- 19. Bölüm (İzmir Yolu)

15K 644 12
                                    


On Dokuzuncu Bölüm

"Hayatımın karanlık bir kuyuydu ve ben o kuyunun dibini göremiyordum!"

Ayşe

*

Kadir hastanenin koridorlarında koşuştururken içindeki yırtıcı ve öfkeli adamı sakinleştirmeye çalışıyordu. Hâlâ yoğun bakım ünitesini bulamamıştı. Kime soru sorsa ona bir başka sonu gelmez koridoru göstermekten başka bir şey yapmıyorlardı. Yoğun bakım ünitesinin koridoruna geldiğini karşıdan gelen küçük ama öfkeli ordudan anlamıştı. Baktığı yüzler Mehmet Yiğit'in adamlarına aitti.

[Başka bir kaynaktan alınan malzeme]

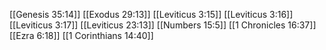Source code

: [[Genesis 35:14]]
[[Exodus 29:13]]
[[Leviticus 3:15]]
[[Leviticus 3:16]]
[[Leviticus 3:17]]
[[Leviticus 23:13]]
[[Numbers 15:5]]
[[1 Chronicles 16:37]]
[[Ezra 6:18]]
[[1 Corinthians 14:40]]
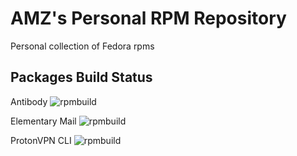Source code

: # AMZ's Personal RPM Repository

Personal collection of Fedora rpms

## Packages Build Status

Antibody
![rpmbuild](https://copr.fedorainfracloud.org/coprs/amz/extras/package/anitbody/status_image/last_build.png)

Elementary Mail
![rpmbuild](https://copr.fedorainfracloud.org/coprs/amz/extras/package/elementary-mail/status_image/last_build.png)

ProtonVPN CLI
![rpmbuild](https://copr.fedorainfracloud.org/coprs/amz/extras/package/protonvpn-cli/status_image/last_build.png)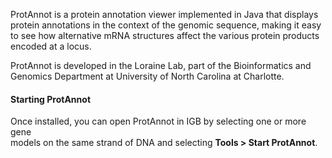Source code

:ProtAnnot is a protein annotation viewer implemented in Java that displays  
protein annotations in the context of the genomic sequence, making it easy  
to see how alternative mRNA structures affect the various protein products  
encoded at a locus.  

ProtAnnot is developed in the Loraine Lab, part of the Bioinformatics and  
Genomics Department at University of North Carolina at Charlotte. 

#### **Starting ProtAnnot**
Once installed, you can open ProtAnnot in IGB by selecting one or more gene  
models on the same strand of DNA and selecting **Tools > Start ProtAnnot**.

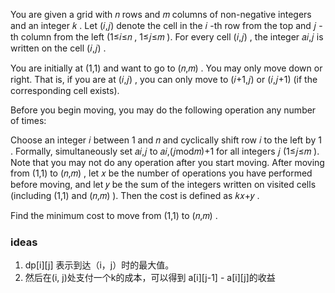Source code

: You are given a grid with 𝑛
 rows and 𝑚
 columns of non-negative integers and an integer 𝑘
. Let (𝑖,𝑗)
 denote the cell in the 𝑖
-th row from the top and 𝑗
-th column from the left (1≤𝑖≤𝑛
, 1≤𝑗≤𝑚
). For every cell (𝑖,𝑗)
, the integer 𝑎𝑖,𝑗
 is written on the cell (𝑖,𝑗)
.

You are initially at (1,1)
 and want to go to (𝑛,𝑚)
. You may only move down or right. That is, if you are at (𝑖,𝑗)
, you can only move to (𝑖+1,𝑗)
 or (𝑖,𝑗+1)
 (if the corresponding cell exists).

Before you begin moving, you may do the following operation any number of times:

Choose an integer 𝑖
 between 1
 and 𝑛
 and cyclically shift row 𝑖
 to the left by 1
. Formally, simultaneously set 𝑎𝑖,𝑗
 to 𝑎𝑖,(𝑗mod𝑚)+1
 for all integers 𝑗
 (1≤𝑗≤𝑚
).
Note that you may not do any operation after you start moving.
After moving from (1,1)
 to (𝑛,𝑚)
, let 𝑥
 be the number of operations you have performed before moving, and let 𝑦
 be the sum of the integers written on visited cells (including (1,1)
 and (𝑛,𝑚)
). Then the cost is defined as 𝑘𝑥+𝑦
.

Find the minimum cost to move from (1,1)
 to (𝑛,𝑚)
.

### ideas
1. dp[i][j] 表示到达（i，j）时的最大值。
2. 然后在(i, j)处支付一个k的成本，可以得到 a[i][j-1] - a[i][j]的收益
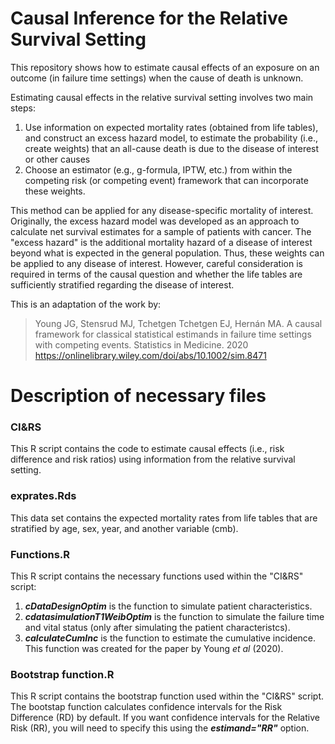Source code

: # Causal Inference for the Relative Survival Setting
This repository shows how to estimate causal effects of an exposure on an outcome (in failure time settings) when the cause of death is unknown. 

Estimating causal effects in the relative survival setting involves two main steps:
  1) Use information on expected mortality rates (obtained from life tables), and construct an excess hazard model, to estimate the probability (i.e., create weights) that an all-cause death is due to the disease of interest or other causes
  2) Choose an estimator (e.g., g-formula, IPTW, etc.) from within the competing risk (or competing event) framework that can incorporate these weights.

This method can be applied for any disease-specific mortality of interest. Originally, the excess hazard model was developed as an approach to calculate net survival estimates for a sample of patients with cancer. The "excess hazard" is the additional mortality hazard of a disease of interest beyond what is expected in the general population. Thus, these weights can be applied to any disease of interest. However, careful consideration is required in terms of the causal question and whether the life tables are sufficiently stratified regarding the disease of interest. 

This is an adaptation of the work by: 
> Young JG, Stensrud MJ, Tchetgen Tchetgen EJ, Hernán MA. A causal framework for classical statistical estimands in failure time settings with competing events. Statistics in Medicine. 2020 https://onlinelibrary.wiley.com/doi/abs/10.1002/sim.8471


# Description of necessary files

### CI&RS 
This R script contains the code to estimate causal effects (i.e., risk difference and risk ratios) using information from the relative survival setting.

### exprates.Rds
This data set contains the expected mortality rates from life tables that are stratified by age, sex, year, and another variable (cmb).

### Functions.R
This R script contains the necessary functions used within the "CI&RS" script:

  1) ***cDataDesignOptim*** is the function to simulate patient characteristics.
  2) ***cdatasimulationT1WeibOptim*** is the function to simulate the failure time and vital status (only after simulating the patient characteristcs).
  3) ***calculateCumInc*** is the function to estimate the cumulative incidence. This function was created for the paper by Young *et al* (2020).

### Bootstrap function.R
This R script contains the bootstrap function used within the "CI&RS" script. The bootstap function calculates confidence intervals for the Risk Difference (RD) by default. If you want confidence intervals for the Relative Risk (RR), you will need to specify this using the ***estimand="RR"*** option.

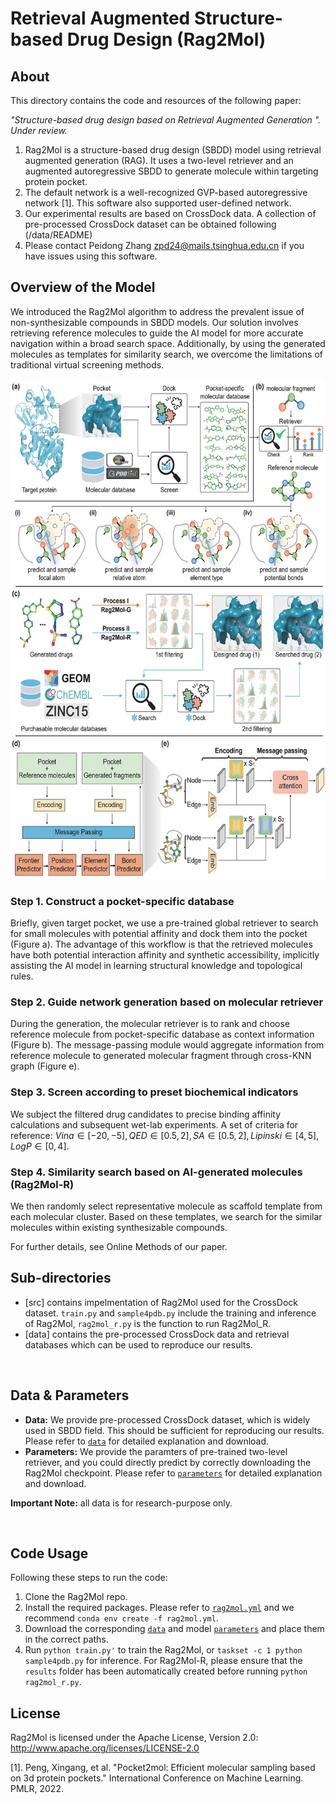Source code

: # Retrieval Augmented Structure-based Drug Design (Rag2Mol)

## About
This directory contains the code and resources of the following paper:

<i>"Structure-based drug design based on Retrieval Augmented Generation
". Under review. </i>

1. Rag2Mol is a structure-based drug design (SBDD) model using retrieval augmented generation (RAG). It uses a two-level retriever and an augmented autoregressive SBDD to generate molecule within targeting protein pocket.
2. The default network is a well-recognized GVP-based autoregressive network [1]. This software also supported user-defined network.
3. Our experimental results are based on CrossDock data. A collection of pre-processed CrossDock dataset can be obtained following (/data/README)
3. Please contact Peidong Zhang zpd24@mails.tsinghua.edu.cn if you have issues using this software.

## Overview of the Model
We introduced the Rag2Mol algorithm to address the prevalent issue of non-synthesizable compounds in SBDD models. Our solution involves retrieving reference molecules to guide the AI model for more accurate navigation within a broad search space. Additionally, by using the generated molecules as templates for similarity search, we overcome the limitations of traditional virtual screening methods.

<p align="center">
<img  src="figure/drug_new.png" width="600" height="800" > 
</p>


### Step 1. Construct a pocket-specific database
Briefly, given target pocket, we use a pre-trained global retriever to search for small molecules with potential affinity and dock them into the pocket (Figure a). The advantage of this workflow is that the retrieved molecules have both potential interaction affinity and synthetic accessibility, implicitly assisting the AI model in learning structural knowledge and topological rules. 

### Step 2. Guide network generation based on molecular retriever
During the generation, the molecular retriever is to rank and choose reference molecule from pocket-specific database as context information (Figure b). The message-passing module would aggregate information from reference molecule to generated molecular fragment through cross-KNN graph (Figure e).

### Step 3. Screen according to preset biochemical indicators
We subject the filtered drug candidates to precise binding affinity calculations and subsequent wet-lab experiments. A set of criteria for reference: $Vina\in[−20, −5], QED\in[0.5, 2], SA\in[0.5, 2], Lipinski\in[4, 5], LogP\in[0, 4]$.

### Step 4. Similarity search based on AI-generated molecules (Rag2Mol-R)
We then randomly select representative molecule as scaffold template from each molecular cluster. Based on these templates, we search for the similar molecules within existing synthesizable compounds.

For further details, see Online Methods of our paper. 

## Sub-directories
  - [src] contains impelmentation of Rag2Mol used for the CrossDock dataset. ``train.py`` and ``sample4pdb.py`` include the training and inference of Rag2Mol, ``rag2mol_r.py`` is the function to run Rag2Mol_R.
  - [data] contains the pre-processed CrossDock data and retrieval databases which can be used to reproduce our results.

<br>

## Data & Parameters
  - **Data:** We provide pre-processed CrossDock dataset, which is widely used in SBDD field. This should be sufficient for reproducing our results. Please refer to [`data`](./data/README.md) for detailed explanation and download.
  - **Parameters:** We provide the paramters of pre-trained two-level retriever, and you could directly predict by correctly downloading the Rag2Mol checkpoint. Please refer to [`parameters`](./src/params/README.md) for detailed explanation and download.

**Important Note:** all data is for research-purpose only.

<br>

## Code Usage

Following these steps to run the code:
  1. Clone the Rag2Mol repo.
  2. Install the required packages. Please refer to [`rag2mol.yml`](./src/rag2mol.yml) and we recommend ``conda env create -f rag2mol.yml``.
  3. Download the corresponding [`data`](./data/README.md) and model [`parameters`](./src/params/README.md) and place them in the correct paths.
  2. Run `python train.py'` to train the Rag2Mol, or `taskset -c 1 python sample4pdb.py` for inference. For Rag2Mol-R, please ensure that the `results` folder has been automatically created before running `python rag2mol_r.py`.

## License
Rag2Mol is licensed under the Apache License, Version 2.0: http://www.apache.org/licenses/LICENSE-2.0


[1]. Peng, Xingang, et al. "Pocket2mol: Efficient molecular sampling based on 3d protein pockets." International Conference on Machine Learning. PMLR, 2022.

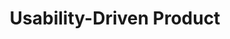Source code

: ---
layout: usability
title: "Usability-Driven Product"
hero_image: /assets/usability-hero.jpg
description: >
  "Darwinist combines usability engineering and WCAG-ready design to deliver safe, accessible, and clinician-friendly software for healthcare providers."
hero_title: "Usability"
hero_subtitle: >
  
hero_tagline: >
  "Designed for clinicians, built by patients."
hero_subtext: >
  "Darwinist integrates usability standards like IEC 62366-1 and WCAG 2.1 AA to reduce cognitive load, improve workflows, and enhance patient care."
client_brief:
  title: "Darwinist UI & UX Brief"
  version: "June 2025"

  standards:
    - name: "IEC 62366-1:2015 + Amd 1:2020"
      fa_icon: "fas fa-users-cog"          # human-factors engineering
      bootstrap_colour: "warning"
      description: >
        Usability-engineering process for medical devices; demands documented task
        analysis, iterative formative testing and summative validation to prove that
        UI-related risks are controlled in line with ISO 14971.
    - name: "WCAG 2.1 AA"
      fa_icon: "fas fa-universal-access"   # accessibility
      bootstrap_colour: "info"
      description: >
        Web Content Accessibility Guidelines baseline adopted by the NHS; requires
        ≥ 4.5 : 1 text contrast, keyboard operability, meaningful focus states and
        ARIA semantics for assistive technologies.

  palette_semantics:
    primary:
      description: "Neutral-anchor entities (Patient, DiagnosticReport, Practitioner)"
      fa_icon: "fas fa-link"
      bootstrap_colour: "primary"
    success:
      description: "Positive or completed states (Observation trends, Immunization records)"
      fa_icon: "fas fa-check-circle"
      bootstrap_colour: "success"
    danger:
      description: "High-risk data (Condition, AllergyIntolerance)"
      fa_icon: "fas fa-exclamation-triangle"
      bootstrap_colour: "danger"
    warning:
      description: "Time-critical or pending tasks (MedicationRequest, Appointment)"
      fa_icon: "fas fa-bell"
      bootstrap_colour: "warning"
    info:
      description: "Reference / context items (Procedure, CarePlan, Organization)"
      fa_icon: "fas fa-info-circle"
      bootstrap_colour: "info"
    secondary_dark_light:
      description: "Supportive context, devices, backgrounds, secondary actions"
      fa_icon: "fas fa-layer-group"
      bootstrap_colour: "secondary"

  rationale:
    bootstrap_choice:
      - "Bootstrap’s components and colour utilities satisfy WCAG 2.1 AA out-of-the-box, eliminating costly retrofits."
      - "Eight semantic colour tokens map cleanly to clinical meaning, letting clinicians read state at a glance."
      - "Built-in focus rings, ARIA labels and the `color-contrast()` helper let developers concentrate on clinical logic."

    iec62366_alignment:
      - number: "5.1"
        name: "Use Specification"
        fa_icon: "fas fa-user-tag"
        bootstrap_colour: "primary"
        response: >
          Rapid Bootstrap prototypes accelerate contextual-inquiry sessions with
          representative clinicians, helping us document intended users, environments
          and operating principles early.

      - number: "5.2"
        name: "Identify UI characteristics & potential use errors"
        fa_icon: "fas fa-search-minus"
        bootstrap_colour: "primary"
        response: >
          Semantic colours and predictable components make it easier to spot steps
          where a user could mis-select or overlook critical information.

      - number: "5.3"
        name: "Identify hazards & hazardous situations"
        fa_icon: "fas fa-radiation-alt"
        bootstrap_colour: "primary"
        response: >
          Colour-coded risk levels and clear affordances help map which hazards tie
          to each UI element during ISO 14971 analysis.

      - number: "5.4"
        name: "Describe hazard-related use scenarios"
        fa_icon: "fas fa-scroll"
        bootstrap_colour: "primary"
        response: >
          Low-code prototypes enable walk-throughs that surface realistic,
          hazard-related scenarios before code solidifies.

      - number: "5.5"
        name: "Select scenarios for summative evaluation"
        fa_icon: "fas fa-list-check"
        bootstrap_colour: "primary"
        response: >
          Distinctive danger and warning styling highlights which scenarios demand
          summative validation, simplifying selection rationale.

      - number: "5.6"
        name: "User-interface specification"
        fa_icon: "fas fa-file-code"
        bootstrap_colour: "primary"
        response: >
          A single Sass map of theme colours and utility classes becomes a
          traceable, auditable UI specification.

      - number: "5.7"
        name: "User-interface evaluation plan"
        fa_icon: "fas fa-clipboard-list"
        bootstrap_colour: "primary"
        response: >
          Bootstrap-based layouts ensure consistent, reproducible test setups across
          devices when drafting the evaluation plan.

      - number: "5.8"
        name: "Formative evaluation (design & implementation)"
        fa_icon: "fas fa-pen"
        bootstrap_colour: "primary"
        response: >
          Variable overrides let designers tweak contrast overnight once formative
          sessions expose readability issues.

      - number: "5.9"
        name: "Summative (validation) evaluation"
        fa_icon: "fas fa-vial"
        bootstrap_colour: "primary"
        response: >
          Built-in keyboard, focus and ARIA compliance mean summative testing can
          focus on workflow safety, not basic accessibility defects.

      - number: "5.10"
        name: "User Interface of Unknown Provenance (UOUP)"
        fa_icon: "fas fa-recycle"
        bootstrap_colour: "primary"
        response: >
          When reusing legacy Bootstrap components we document them under Annex C as
          UOUP and run targeted gap testing to confirm safety.


  usability_benefits:
    - fa_icon: "fas fa-smile-beam"
      bootstrap_colour: "success"
      text: >
        Consistent, familiar UI reduces training time and cognitive load, addressing
        the proven link between poor EHR usability and clinician burnout.
    - fa_icon: "fas fa-tablet-alt"
      bootstrap_colour: "primary"
      text: >
        Responsive grid keeps layouts orderly from mobile crash-trolley tablets to
        27-inch radiology monitors.

  clinician_wellbeing:
    fa_icon: "fas fa-heartbeat"
    bootstrap_colour: "success"
    evidence: >
      A 2024 JAMA Network Open survey of 2 067 family physicians showed that higher
      EHR usability scores correlated with an 18.8 % drop in reported burnout.
    takeaway: >
      By adopting Bootstrap’s clear visual hierarchy and predictable interactions,
      Darwinist helps clinicians spend less effort deciphering software and more
      time on patient care.

  cost_of_getting_usability_wrong:
    fa_icon: "fas fa-skull-crossbones"
    bootstrap_colour: "danger"
    headline: "Poor UI can harm patients, staff and the bottom line."
    consequences:
      - "Patient harm: dose mis-entry, delay in recognising deteriorating vitals."
      - "Regulatory risk: non-conformance with IEC 62366-1 / ISO 14971 triggers findings."
      - "Staff burnout: frustration fuels turnover and locum costs."
      - "Litigation & reputation damage: high-profile errors erode public trust."
    case_study:
      name: "UCSF Septra 38× overdose (2013)"
      fa_icon: "fas fa-pills"
      bootstrap_colour: "danger"
      summary: >
        Look-alike alerts and ambiguous units let a resident order 6 160 mg instead of
        160 mg; clear units, distinctive danger colours and tiered alerts—the very
        guardrails Bootstrap helps implement—would have prevented the error.

  balancing_form_and_function:
    - fa_icon: "fas fa-bolt"
      bootstrap_colour: "info"
      text: "Core CSS < 20 kB gzipped keeps pages snappy on patchy hospital Wi-Fi."
    - fa_icon: "fas fa-shield-alt"
      bootstrap_colour: "secondary"
      text: "Open-source ecosystem delivers continuous security and accessibility patches."
    - fa_icon: "fas fa-paint-brush"
      bootstrap_colour: "primary"
      text: "NHS branding achieved by overriding a handful of Sass variables—no template rewrites."
    - fa_icon: "fas fa-eye"
      bootstrap_colour: "light"
      text: "Modern, restrained visual style avoids clutter while preserving high contrast."

  bottom_line_for_clients:
    fa_icon: "fas fa-handshake"
    bootstrap_colour: "success"
    text: >
      By combining Bootstrap’s WCAG-ready toolkit with the IEC 62366-1 usability-engineering
      process, Darwinist delivers clinical software that is safe, accessible,
      maintainable and clinician-friendly—helping doctors focus on patients, not on
      fighting the UI.
---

Tam onları umursamadan yoluna devam edeceği sırada adamların ona doğru hızlı adımlarla ilerlediğini gördü ve yürümekten vazgeçerek kendisini onu bekleyen sona hazırladı. Adamlar biraz aralanmaya başladığında yoğun bakımın önünde kanlarla kaplı gömleğiyle bekleyen Mehmet Bey'i gördü ve ölüm korkusu o an içinde yok oldu. Dizleri üzerine çöktü. Çaresizce başını yere eğdi ve koluna giren güçlü kollara direnmedi.

Bebeğim masum kuzum... Her şey benim ve annenin yalanlarla dolu aşkı yüzünden oldu...

Kadir arabaya itilerek sokulduğunda onu ağır ve sancılı saatlerin beklediğini anladı. Mehmet Yiğit onu İzmir semalarından silecekti. Hatta hiç doğmamış gibi tarih sayfalarından adını silecekti. O an polis olduğunu adamlarına söylemek ve oradan kurtulmak istedi ama içindeki anlamsız ümide tutundu. Belki de kaçmanın ve ölmemenin bir yolunu bulabilirdi. Onu izleten kişinin de Mehmet Bey olduğunu anlaması fazla uzun sürmedi.

Kadir aklında her şeyi yerli yerine koymaya çalışırken ona sırasıyla yumruk yağdıran adamlara gülümseyerek bakıyordu. Patlamak üzere olan gözlerinde ise tek bir silüet vardı. Zeynep... Kara saçlı hırçın sevgilisi... Evlendiği güzel kadından sonsuza kadar ayrılmasına ne kadar zaman kalmıştı bilmiyordu.

"Kimsin lan sen!"

"Mete Kaya!"

"Kaya mısın taş mısın şimdi göreceğiz!"

Adamın ince esprisine Kadir gülmek istese de şiş ve kanayan dudakları buna izin vermeyecek kadar çok acıyordu. Sandalyenin arkasında sıkıca bağlı olan ellerini yumruk yapıp çektiği acıya dayanmaya çalıştı. Derin bir nefes alıp başını kaldırdı ve bir yumruğun daha onu bulmasını bekledi ama bu sefer yüzüne dokunan eller sert ve acımasız değildi ve bu da en kötüsüydü. Sonu gelmişti.

"Sevgili babacığım!"

"Kimsin sen!"

Mehmet Yiğit bağırmıyordu ama sorusunda son derece ciddi ve sorusunda son derece emindi. Onun Mete Kaya olduğuna kesinlikle inanmıyordu. Yaşını başını almış olan Mehmet Yiğit yine ona ve İzmir emniyetine deneyimli yönünü acımadan gösteriyordu.

"Kızınız Zeynep'in kocasıyım!"

"Akıllıca cevaplar versen de ben daha iyi cevaplar verebileceğine inanıyorum genç adam! Seni her zaman kendimden ve Zeynep'ten uzak tutmaya çalıştım ama sen hem Zeynep'i hem de benim yanımda bir işi çok istedin! Zeynep her gün senin için çırpınıp durdu. Neden sadece Zeynep gibi zengin bir kızla evlenmiş olmak ve onun babasının parasını yatarak yemek sana yetmedi? Neden adını ve soy adını araştırdığımda ellerim hep bomboş kaldı? Seni tanımayan bir mahallen ve annen baban olduğunu biliyor muydun? Ah evlat sen emeklemeye başladığın sıralarda ben adam öldürüyor, oyunlar bozuyordum!"

Mehmet Bey'in tutuşu sıklaşmıştı ve cümlesinin sonunda o da Kadir'e okkalı bir tokat atmıştı. Başı yana savrulan Kadir görevinin sona ermek üzere olduğunun farkındaydı. Ne yapacağını bilmese de sadece Zeynep'i üzdüğü için pişmanlık çekiyordu. Canı en çok bu yüzden yanıyordu. Ve bebeği... Doğmamış bebeğinin katili oydu!